#Feature Overview

The Immutable Infrastructure support provides comprehensive cluster and cloud infrastructure management capabilities designed for enterprise-grade Kubernetes deployments. This platform leverages advanced automation and infrastructure-as-code principles to deliver reliable, scalable, and maintainable infrastructure solutions.

#Cluster Management

Our platform offers end-to-end Kubernetes cluster lifecycle management with immutable OS principles, ensuring consistent and reproducible deployments across environments.

#Cluster Creation

• Immutable OS Support: Create clusters using immutable OS patterns for enhanced security and consistency
• Automated Compute Provisioning: Automatic provisioning of compute instances with pre-configured specifications
• Bootstrap Automation: Automated cluster bootstrapping with minimal manual intervention

#Cluster Deletion

• Complete Resource Cleanup: Comprehensive deletion process that removes all associated resources
• Provider Resource Release: Proper deallocation of provider resources to prevent orphaned instances

#Cluster Scaling

• Horizontal Scaling: Add or remove worker nodes to meet workload demands
• Automated Compute Management: Automatic creation and release of compute instances during scaling operations
• Zero-Downtime Scaling: Scale operations without service interruption

#Cluster Upgrades

• Kubernetes Version Management: Seamless upgrades to newer Kubernetes versions

#Supported Infrastructure Providers

Our platform follows a pluggable provider model aligned with Cluster API infrastructure providers. It is designed for multiple infrastructure platforms. Today, the DCS infrastructure provider is supported, with additional providers in progress.

• Provider-Agnostic Design: Core workflows are consistent across providers
• Current Support: DCS infrastructure provider
• Roadmap: Additional providers are being added

#Compute Resource Management

Advanced virtual machine lifecycle management with enterprise-grade features for optimal resource utilization and performance.

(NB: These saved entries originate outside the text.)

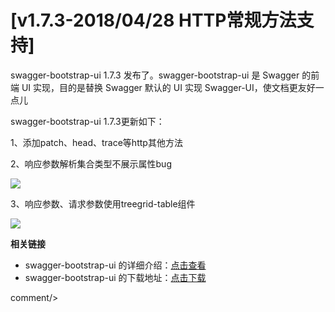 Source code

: # [v1.7.3-2018/04/28 HTTP常规方法支持]

swagger-bootstrap-ui 1.7.3 发布了。swagger-bootstrap-ui 是 Swagger 的前端 UI 实现，目的是替换 Swagger 默认的 UI 实现 Swagger-UI，使文档更友好一点儿

swagger-bootstrap-ui 1.7.3更新如下：

1、添加patch、head、trace等http其他方法

2、响应参数解析集合类型不展示属性bug

![](/knife4j/images/blog/swagger-bootstrap-ui-1.7.3-issue/model.png)

3、响应参数、请求参数使用treegrid-table组件

![](/knife4j/images/blog/swagger-bootstrap-ui-1.7.3-issue/tree.png)

**相关链接**

- swagger-bootstrap-ui 的详细介绍：[点击查看](https://www.oschina.net/p/swagger-bootstrap-ui)
- swagger-bootstrap-ui 的下载地址：[点击下载](https://git.oschina.net/xiaoym/swagger-bootstrap-ui/releases)
 
 <icp/> 
 comment/> 
 
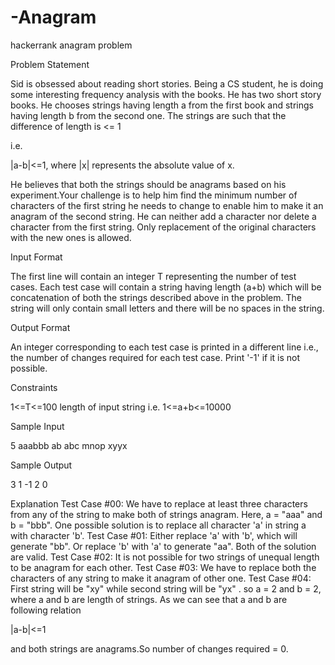 # -Anagram
hackerrank anagram problem


Problem Statement

Sid is obsessed about reading short stories. Being a CS student, he is doing some interesting frequency analysis with the books. He has two short story books. He chooses strings having length a from the first book and strings having length b from the second one. The strings are such that the difference of length is <= 1

i.e.

|a-b|<=1, where |x| represents the absolute value of x.

He believes that both the strings should be anagrams based on his experiment.Your challenge is to help him find the minimum number of characters of the first string he needs to change to enable him to make it an anagram of the second string. He can neither add a character nor delete a character from the first string. Only replacement of the original characters with the new ones is allowed.

Input Format

The first line will contain an integer T representing the number of test cases. Each test case will contain a string having length (a+b) which will be concatenation of both the strings described above in the problem. The string will only contain small letters and there will be no spaces in the string.

Output Format

An integer corresponding to each test case is printed in a different line i.e., the number of changes required for each test case. Print '-1' if it is not possible.

Constraints

1<=T<=100
length of input string i.e. 1<=a+b<=10000

Sample Input

5
aaabbb
ab
abc
mnop
xyyx

Sample Output

3
1
-1
2
0 

Explanation
Test Case #00: We have to replace at least three characters from any of the string to make both of strings anagram. Here, a = "aaa" and b = "bbb". One possible solution is to replace all character 'a' in string a with character 'b'.
Test Case #01: Either replace 'a' with 'b', which will generate "bb". Or replace 'b' with 'a' to generate "aa". Both of the solution are valid.
Test Case #02: It is not possible for two strings of unequal length to be anagram for each other.
Test Case #03: We have to replace both the characters of any string to make it anagram of other one.
Test Case #04: First string will be "xy" while second string will be "yx" . so a = 2 and b = 2, where a and b are length of strings. As we can see that a and b are following relation

|a-b|<=1

and both strings are anagrams.So number of changes required = 0.
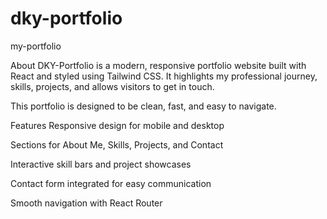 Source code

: 
# dky-portfolio
my-portfolio

About
DKY-Portfolio is a modern, responsive portfolio website built with React and styled using Tailwind CSS. It highlights my professional journey, skills, projects, and allows visitors to get in touch.

This portfolio is designed to be clean, fast, and easy to navigate.

Features
Responsive design for mobile and desktop

Sections for About Me, Skills, Projects, and Contact

Interactive skill bars and project showcases

Contact form integrated for easy communication

Smooth navigation with React Router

#Compute Lifecycle Operations

• Create Compute Instances: Provision instances with customizable specifications and configurations
• Delete Compute Instances: Secure deletion with proper resource cleanup

#Compute Configuration Options

• Instance/Flavor Selection: Choose from predefined instance types or flavors optimized for different workloads
• Size Customization: Flexible sizing options from small development instances to large production workloads
• Resource Allocation: Precise control over CPU, memory, and storage allocation
• Network Configuration: Advanced networking options including custom subnets and security groups
• Storage Options: Multiple storage types and classes (for example: SSD, HDD, NVMe) for different performance requirements

#Use Cases

#Use Case 1: Highly Available Control Plane

Scenario: Deploy a production cluster with a highly available control plane to ensure cluster stability.

Implementation:

• Deploy a 3-node control plane with automatic failover
• Control plane nodes are distributed across different availability zones (when supported by the infrastructure)
• Load balancer automatically distributes API server traffic
• Automatic recovery of failed control plane components

Benefits:

• No single point of failure in the control plane
• Cluster remains operational even if one control plane node fails
• Automatic recovery reduces manual intervention

#Use Case 2: Horizontal Scaling for Workload Demands

Scenario: Respond to increased application load by adding worker nodes, then scale down when demand decreases.

Implementation:

• Adjust the replicas field in the MachineDeployment resource
• Cluster API automatically provisions new nodes based on the Machine Template
• New nodes automatically join the cluster and become ready for workloads
• When scaling down, nodes are drained and deleted gracefully

Benefits:

• Respond to workload changes in minutes, not hours
• Automated scaling reduces operational overhead

#Use Case 3: Rolling Upgrades with Zero Downtime

Scenario: Upgrade the Kubernetes version or VM template without disrupting running applications.

Implementation:

• Update the Machine Template or Kubernetes version in the control plane/MachineDeployment
• Cluster API performs a rolling upgrade: creates new nodes, waits for them to be ready, then deletes old nodes
• Configurable maxSurge and maxUnavailable parameters control upgrade behavior
• Pods are automatically drained from old nodes and rescheduled on new nodes

Benefits:

• Zero-downtime upgrades for mission-critical applications
• Gradual rollout allows for early problem detection
• Easy rollback if issues are discovered
• No manual node re-provisioning required

#Use Case 4: Multi-Node Pool Management

Scenario: Run different types of workloads on dedicated node pools with different configurations.

Implementation:

• Create multiple MachineDeployments, each with different Machine Templates
• Configure different resource allocations (CPU, memory, storage) per pool
• Use node labels and taints to control workload placement
• Scale each pool independently based on workload requirements

Example Pools:

• General Purpose Pool: Balanced CPU/memory for typical workloads
• Compute-Optimized Pool: High CPU for batch processing or build workloads
• Memory-Optimized Pool: High memory for databases or caching

Benefits:

• Optimize resource allocation for different workload types
• Isolate workloads for security and performance
• Independent scaling per workload type
• Cost optimization through right-sized resources